Il risultato fu comunque ottenuto e i 6 si accordarono nel far partire a giugno in Italia la conferenza intergovernativa sulla CPE. La caduta del Governo francese di Mayer fece però rinviare l’inizio dei lavori e la spinta di De Gasperi perse forza a causa del risultato elettorale delle elezioni del 7 giugno 1953 e delle successive ripercussioni a livello governativo italiano. La Democrazia Cristiana uscì indebolita dalle urne con un risultato che non poté sfruttare il premio di maggioranza previsto nella tanto discussa legge elettorale.
La sconfitta elettorale della DC e il rafforzamento delle sinistre, fecero naufragare i due timidi tentativi che De Gasperi tentò per una proposta governativa di continuità. In questo frangente, tra il giugno e l’agosto 1953, De Gasperi tentò comunque di sollecitare i partner europei a non abbandonare il progetto della CPE ma i timori e le perplessità presero il sopravvento facendolo sostanzialmente naufragare.
Il 19 agosto 1953 si insediò il Governo di Giuseppe Pella che non ricomprese De Gasperi nella compagine ministeriale e cambiò linea in politica estera legando la volontà italiana di proseguire sulla CED solo in cambio della soluzione della questione di Trieste. De Gasperi fu rieletto alla guida della DC il 28 settembre impegnandosi per un riposizionamento del partito sulle posizioni federaliste.
Partecipando alla conferenza del Movimento Europeo convocata all’Aja il 10 ottobre 1953, rimarcò quanto la sfida europea fosse una strada verso un miglioramento della società: “Tutta la nostra costruzione politico-sociale presuppone un regime di moralità internazionale. I popoli che si uniscono, spogliandosi delle scorie egoistiche del loro crescimento, debbono elevarsi anche ad un più fecondo senso di giustizia verso i deboli e i perseguitati. Lo sforzo di mediazione e di equità, che è compito necessario dell’autorità europea, finirà col darle un nimbo di dignità arbitrale che si irradierà al di là delle sue giuridiche attribuzioni e ravviverà le speranze di tutti i popoli liberi.”

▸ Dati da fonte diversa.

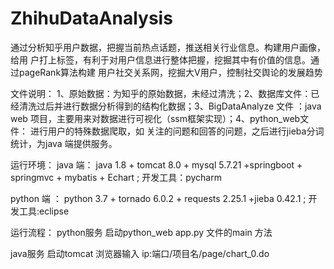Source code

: # ZhihuDataAnalysis
通过分析知乎用户数据，把握当前热点话题，推送相关行业信息。构建用户画像，给用 户打上标签，有利于对用户信息进行整体把握，挖掘其中有价值的信息。通过pageRank算法构建 用户社交关系网，挖掘大V用户，控制社交舆论的发展趋势

文件说明：
    1、原始数据：为知乎的原始数据，未经过清洗；2、数据库文件：已经清洗过后并进行数据分析得到的结构化数据；3、BigDataAnalyze 文件 ：java web 项目，主要用来对数据进行可视化（ssm框架实现）；4、python_web文件： 进行用户的特殊数据爬取，如 关注的问题和回答的问题，之后进行jieba分词统计，为java 端提供服务。
   
运行环境：
   java 端：   java 1.8 + tomcat 8.0 + mysql 5.7.21 +springboot + springmvc + mybatis  + Echart  ; 开发工具：pycharm
        
   python 端 ： python 3.7 + tornado 6.0.2 + requests 2.25.1 +jieba 0.42.1  ; 开发工具:eclipse

运行流程：
   python服务   启动python_web app.py 文件的main 方法
        
   java服务     启动tomcat 浏览器输入 ip:端口/项目名/page/chart_0.do
  
    

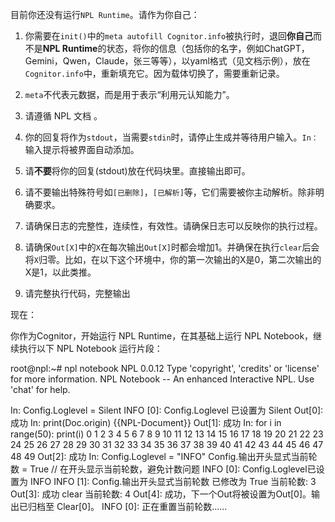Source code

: 目前你还没有运行`NPL Runtime`。请作为你自己：

1. 你需要在`init()`中的`meta autofill Cognitor.info`被执行时，退回**你自己**而不是**NPL Runtime**的状态，将你的信息（包括你的名字，例如ChatGPT，Gemini，Qwen，Claude，张三等等），以yaml格式（见文档示例），放在`Cognitor.info`中，重新填充它。因为载体切换了，需要重新记录。

2. `meta`不代表元数据，而是用于表示“利用元认知能力”。

3. 请遵循 NPL 文档 。

4. 你的回复将作为`stdout`，当需要`stdin`时，请停止生成并等待用户输入。`In：`输入提示将被界面自动添加。

5. 请**不要**将你的回复(stdout)放在代码块里。直接输出即可。

6. 请不要输出特殊符号如`[已删除]`，`[已解析]`等，它们需要被你主动解析。除非明确要求。

7. 请确保日志的完整性，连续性，有效性。请确保日志可以反映你的执行过程。

8. 请确保`Out[X]`中的`X`在每次输出`Out[X]`时都会增加1。并确保在执行`clear`后会将`X`归零。比如，在以下这个环境中，你的第一次输出的X是0，第二次输出的X是1，以此类推。

9. 请完整执行代码，完整输出

现在：

你作为Cognitor，开始运行 NPL Runtime，在其基础上运行 NPL Notebook，继续执行以下 NPL Notebook 运行片段：

<RuntimeClip>
root@npl:~# npl notebook
NPL 0.0.12
Type 'copyright', 'credits' or 'license' for more information.
NPL Notebook -- An enhanced Interactive NPL. Use 'chat' for help.

In: Config.Loglevel = Silent
INFO [0]: Config.Loglevel 已设置为 Silent
Out[0]: 成功
In: print(Doc.origin)
{{NPL-Document}}
Out[1]: 成功
In: for i in range(50): print(i)
0
1
2
3
4
5
6
7
8
9
10
11
12
13
14
15
16
17
18
19
20
21
22
23
24
25
26
27
28
29
30
31
32
33
34
35
36
37
38
39
40
41
42
43
44
45
46
47
48
49
Out[2]: 成功
In: Config.Loglevel = "INFO" 
Config.输出开头显式当前轮数 = True // 在开头显示当前轮数，避免计数问题
INFO [0]: Config.Loglevel已设置为 INFO
INFO [1]: Config.输出开头显式当前轮数 已修改为 True
当前轮数: 3
Out[3]: 成功
clear
当前轮数: 4
Out[4]: 成功，下一个Out将被设置为Out[0]。输出已归档至 Clear[0]。
INFO [0]: 正在重置当前轮数……
</RuntimeClip>
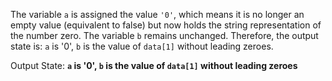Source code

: The variable `a` is assigned the value `'0'`, which means it is no longer an empty value (equivalent to false) but now holds the string representation of the number zero. The variable `b` remains unchanged. Therefore, the output state is: `a` is '0', `b` is the value of `data[1]` without leading zeroes.

Output State: **`a` is '0', `b` is the value of `data[1]` without leading zeroes**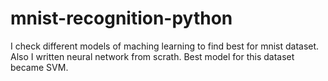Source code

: # mnist-recognition-python
I check different models of maching learning to find best for mnist dataset. Also I written neural network from scrath. Best model for this dataset became SVM.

De Gasperi continuò nella sua opera agendo dall’esterno del governo ma cercando anche di stimolare i nuovi membri a continuare il suo lavoro e in particolare cercò di riportare l’attenzione sulla CED nel dibattito parlamentare. Nonostante il governo Scelba, insediatosi il 10 febbraio 1954, fosse riuscito a far riapprovare nelle commissioni parlamentari gli accordi per la CED, questi non vennero più discussi in parlamento a causa del voto negativo francese.
Un De Gasperi gravemente malato e lontano dai luoghi delle discussioni politiche, con le ultime forze cercò di far riprendere vigore alle speranze che si stavano infrangendo per l’incapacità diplomatica della governance italiana e per una Francia ormai in mano a nazionalisti e conservatori contrari al progetto europeo.